No café o papel azul-ferrete e as meias portas fechadas abatiam a áspera intensidade da luz, davam uma frescura calada.
Foram-se sentar ao fundo. Do outro lado da rua as fachadas muito caiadas brilhavam com uma radiação faiscante. Por trás do balcão, onde reluziam garrafas de cristal, um criado de jaquetão, estremunhado e esguedelhado, cabeceava de sono. Um pássaro chilreava dentro; sentia-se o bater espaçado das bolas do bilhar através de uma porta de baeta verde; às vezes o pregão de um cangalheiro na rua sobressaia, e — todos estes sons, por momentos se perdiam no ruído forte do descer de um trem travado.
Decara deles um sujeito de ar debochado lia um jornal; as suas melenas grisalhas colavam-se a um crânio amarelado; o bigode tinha tons queimados do cigarro; e das noitadas ficara-lhe uma vermelhidão inflamada nas pálpebras.
De vez em quando erguia preguiçosamente a cabeça, atirava para o chão areado um jato escuro de saliva, dava uma sacudidela triste ao jornal e tornava a fitá-lo com ar infeliz. Quando os dois entraram e pediram carapinhadas, abaixou-lhes gravemente a cabeça.
Mas o que é então? — perguntou logo Julião. Sebastião chegou-se mais para ele:
—
É por causa lá da nossa gente. Por causa do primo — disse baixo.
E acrescentou:
—
Tu viste-lo, hem?
A lembrança repentina da sua humilhação na sala de Luísa trouxe um rubor de Julião. Mas muito orgulhoso, disse secamente:
—
Vi
—
E então?
—
Pareceu-me um asno! — exclamou, não se contendo.
—
É um extravagante — disse com terror Sebastião. — Não te pareceu, hem?
—
Pareceu-me um asno — repetiu. — Umas maneiras, uma afetação, um alambicado, a olhar muito para as meias, umas meias ridículas de mulher. .

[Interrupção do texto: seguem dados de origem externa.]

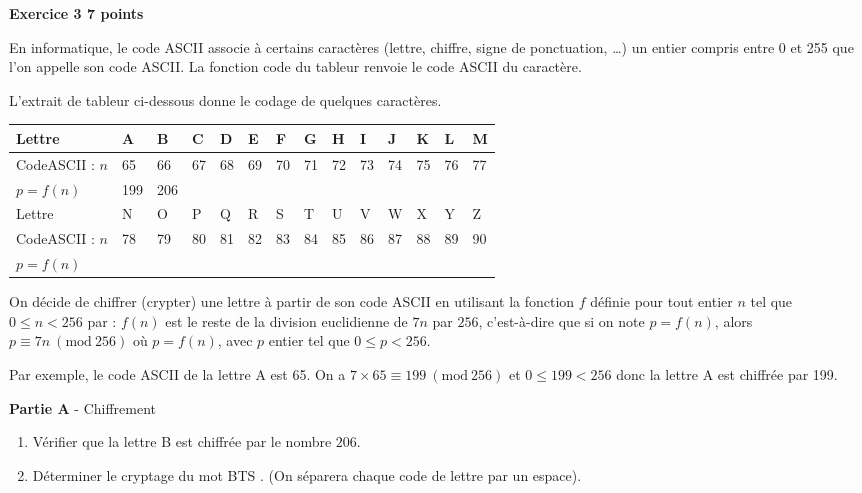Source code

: \documentclass[10pt]{article}
\begin{document}
\vspace{0,5cm}

\textbf{Exercice 3 \hfill 7 points}

\medskip

En informatique, le code ASCII associe à certains caractères (lettre, chiffre, signe de ponctuation, \ldots) un entier compris entre 0 et 255 que l'on appelle son code ASCII. La fonction code du tableur renvoie le code ASCII du caractère. 

L'extrait de tableur ci-dessous donne le codage de quelques caractères.

\begin{center}
\begin{tabularx}{\linewidth}{|l|*{13}{>{\centering \arraybackslash \footnotesize}X|}}\hline
Lettre 			&A	&B	&C	&D	&E	&F	&G	&H	&I	&J	&K	&L	&M\\ \hline
CodeASCII : $n$	&65&66	&67	&68	&69	&70	&71	&72	&73	&74	&75	&76	&77\\ \hline
$p=f(n)$		&199&206&	&	&	&	&	&	&	&	&	&	&\\ \hline\hline
Lettre			&N	&O	&P	&Q	&R	&S	&T	&U	&V	&W	&X	&Y	&Z\\ \hline 
CodeASCII : $n$&78	&79	&80	&81	&82	&83	&84	&85	&86	&87	&88	&89	&90\\ \hline
$p=f(n)$		&	&	&	&	&	&	&	&	&	&	&	&	&\\ \hline
\end{tabularx}
\end{center}

\medskip

On décide de chiffrer (crypter) une lettre à partir de son code ASCII en utilisant la fonction $f$ définie pour tout entier $n$ tel que $0 \leqslant n < 256$ par : $f(n)$ est le reste de la division euclidienne de $7n$ par $256$, c'est-à-dire que si on note $p = f(n)$, alors $p \equiv 7n \:(\text{mod}~256)$ où $p = f(n)$, avec $p$ entier tel que $0 \leqslant p < 256$.

Par exemple, le code ASCII de la lettre A est 65. On a $7 \times 65 \equiv 199\: (\text{mod}~256)$ et $0 \leqslant  199 < 256$ donc la lettre A est chiffrée par 199.

\bigskip

\textbf{Partie A }- Chiffrement

\medskip

\begin{enumerate}
\item Vérifier que la lettre \og B \fg{} est chiffrée par le nombre $206$.
\item Déterminer le cryptage du mot \og BTS \fg. (On séparera chaque code de lettre par un
espace).
\end{enumerate}
\end{document}
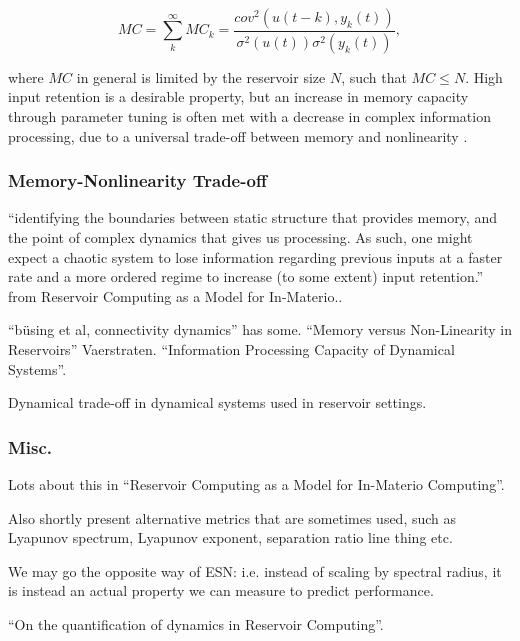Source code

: \begin{equation}
  MC =
  \sum_{k}^{\infty}MC_{k} =
  \frac
  {cov^2(u(t-k), y_k(t))}
  {\sigma^{2}(u(t))\sigma^{2}(y_{k}(t))}
  ,
  \label{stm-eq}
\end{equation}

where $MC$ in general is limited by the reservoir size $N$, such that $MC \leq
N$. High input retention is a desirable property, but an increase in memory
capacity through parameter tuning is often met with a decrease in complex
information processing, due to a universal trade-off between memory and
nonlinearity \cite{dambre_information_2012}.


\subsubsection{Memory-Nonlinearity Trade-off}

``identifying the boundaries between static structure that provides memory, and
the point of complex dynamics that gives us processing. As such, one might
expect a chaotic system to lose information regarding previous inputs at a
faster rate and a more ordered regime to increase (to some extent) input
retention.'' from Reservoir Computing as a Model for In-Materio..

``büsing et al, connectivity dynamics'' has some.
``Memory versus Non-Linearity in Reservoirs'' Vaerstraten.
``Information Processing Capacity of Dynamical Systems''.

Dynamical trade-off in dynamical systems used in reservoir settings.

\subsubsection{Misc.}

Lots about this in ``Reservoir Computing as a Model for In-Materio Computing''.

Also shortly present alternative metrics that are sometimes used, such as
Lyapunov spectrum, Lyapunov exponent, separation ratio line thing etc.

We may go the opposite way of ESN: i.e. instead of scaling by spectral radius,
it is instead an actual property we can measure to predict performance.

``On the quantification of dynamics in Reservoir Computing''.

E com um certo sorriso azedado:
—
Eu mostrei-lhe francamente as minhas botas. Estas — disse, apontando para os botins mal — engraxados —, tenho muita honra nelas; são de quem trabalha. .
Porque publicamente costumava gloriar-se de uma pobreza, que intimamente não o cessava de o humilhar.
E remexendo devagar a sua carapinhada:
—
Uma besta! — resumiu.
—
Ti sabes que ele foi namoro da Luísa? — disse Sebastião, baixo, como assustado da gravidade da confidência.
E respondendo logo ao olhar surpreendido de Julião:
—
Sim. Ninguém o sabe. Nem Jorge. Eu soube-o há pouco, há meses. Foi.
Estiveram a casar. Depois o pai faliu, ele foi para o Brasil, e de lá escreveu a romper o casamento.
Julião sorriu, e encostando a cabeça à parede:
—
Mas isso é o enredo da Eugénia Grandet, Sebastião! Estás-me a contar o romance de Balzac! Isso é a Eugénia Grandet!
Sebastião fitou-o espantado.
—
Ora! Não se pode falar sério contigo. Dou-te a minha palavra de honra!